“Missing on Air Operations”
P/O Derek E. Tapson
197 Squadron
November 11, 1943 – February 10, 1945
On February 10 1945, P/O D.E Tapson (No.190180) failed to return from an attack on a German Corps Headquarters just over the River Rhine. Here is his own account of what happened.
I joined No. 197 Squadron in December 1943 who were then flying Typhoons out of Tangmere as part of 11 Group before becoming part of 146 Wing in 2nd TAF supporting the invasion ground forces through Normandy and beyond through the Low Countries. My luck ran out on 10 February 1945 when I was part of a squadron ‘show’ to eliminate a farmhouse near the German town of Kleve.
The scheduled op had already been cancelled earlier in the day but put on again in the afternoon. The target had been identified by my No.1 after the CO [S/L R. C .C. Curwen DFC] failed to find it, so we hurtled down from 10,000 feet for a low-level attack. At 2000 feet the CO aborted the strike, so we started to climb back up to our high ceiling. In doing so I got hit by a burst of flak which damaged the engine. My first thoughts were that I could make it back over the Rhine but when flames started coming into the cockpit it was time to make a hasty exit.

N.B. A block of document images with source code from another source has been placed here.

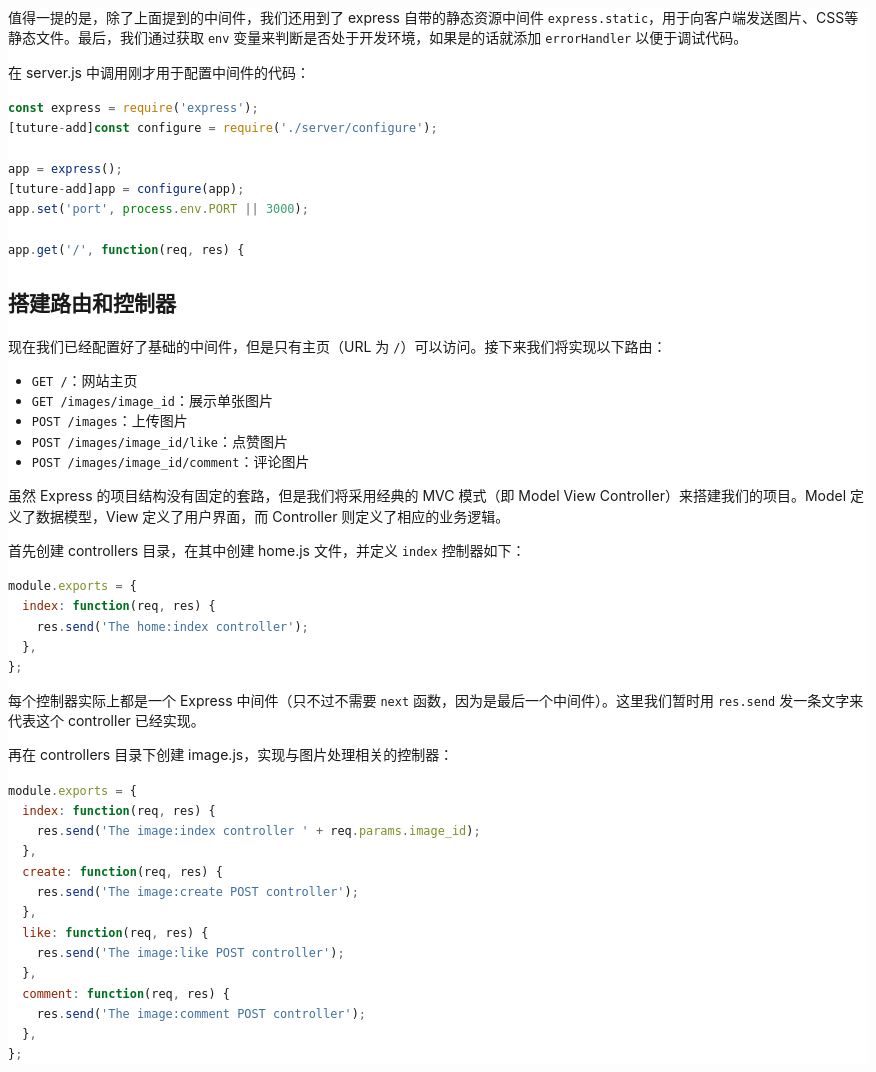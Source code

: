 值得一提的是，除了上面提到的中间件，我们还用到了 express 自带的静态资源中间件 `express.static`，用于向客户端发送图片、CSS等静态文件。最后，我们通过获取 `env` 变量来判断是否处于开发环境，如果是的话就添加 `errorHandler` 以便于调试代码。

在 server.js 中调用刚才用于配置中间件的代码：

```js server.js
const express = require('express');
[tuture-add]const configure = require('./server/configure');

app = express();
[tuture-add]app = configure(app);
app.set('port', process.env.PORT || 3000);

app.get('/', function(req, res) {
```

## 搭建路由和控制器

现在我们已经配置好了基础的中间件，但是只有主页（URL 为 `/`）可以访问。接下来我们将实现以下路由：

- `GET /`：网站主页
- `GET /images/image_id`：展示单张图片
- `POST /images`：上传图片
- `POST /images/image_id/like`：点赞图片
- `POST /images/image_id/comment`：评论图片

虽然 Express 的项目结构没有固定的套路，但是我们将采用经典的 MVC 模式（即 Model View Controller）来搭建我们的项目。Model 定义了数据模型，View 定义了用户界面，而 Controller 则定义了相应的业务逻辑。

首先创建 controllers 目录，在其中创建 home.js 文件，并定义 `index` 控制器如下：

```js controllers/home.js
module.exports = {
  index: function(req, res) {
    res.send('The home:index controller');
  },
};
```

每个控制器实际上都是一个 Express 中间件（只不过不需要 `next` 函数，因为是最后一个中间件）。这里我们暂时用 `res.send` 发一条文字来代表这个 controller 已经实现。

再在 controllers 目录下创建 image.js，实现与图片处理相关的控制器：

```js controllers/image.js
module.exports = {
  index: function(req, res) {
    res.send('The image:index controller ' + req.params.image_id);
  },
  create: function(req, res) {
    res.send('The image:create POST controller');
  },
  like: function(req, res) {
    res.send('The image:like POST controller');
  },
  comment: function(req, res) {
    res.send('The image:comment POST controller');
  },
};
```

It wasn’t quite as quick a departure as intended requiring two supreme efforts to get over the side and in doing so I must have knocked myself out. Fortunately, I ‘came to’ on the way down managing to stream the chute just before hitting Mother Earth in my bare feet, so I must have lost my shoes on the way down. Greeted by members of the flak unit who had done the ‘dirty deed’ they treated me well even supplying a pair of clogs to send me on my way, under armed escort, to Dulag Luft Frankfurt and then on to a POW camp at Nurnberg where I met up with my CO who had suffered a similar fate [S/ L A. H. Smith DFC & Bar was shot down December 31, 1944].
Then followed the “March”, finally reaching Moosburg where we were liberated by General Patton’s army. Repatriation followed, firstly by courtesy of the USAF to Northern France and then by Lancaster back to England; where I could take stock of being one of the more fortunate ones to make it back home.
Derek Tapson was one of the longest-serving members of 197 Squadron to survive the war. He was also the last surviving veteran of 197 Squadron. When he passed away peacefully, on July 16, 2024, at the ripe old age of 102 he was the last of an exceptional group of men.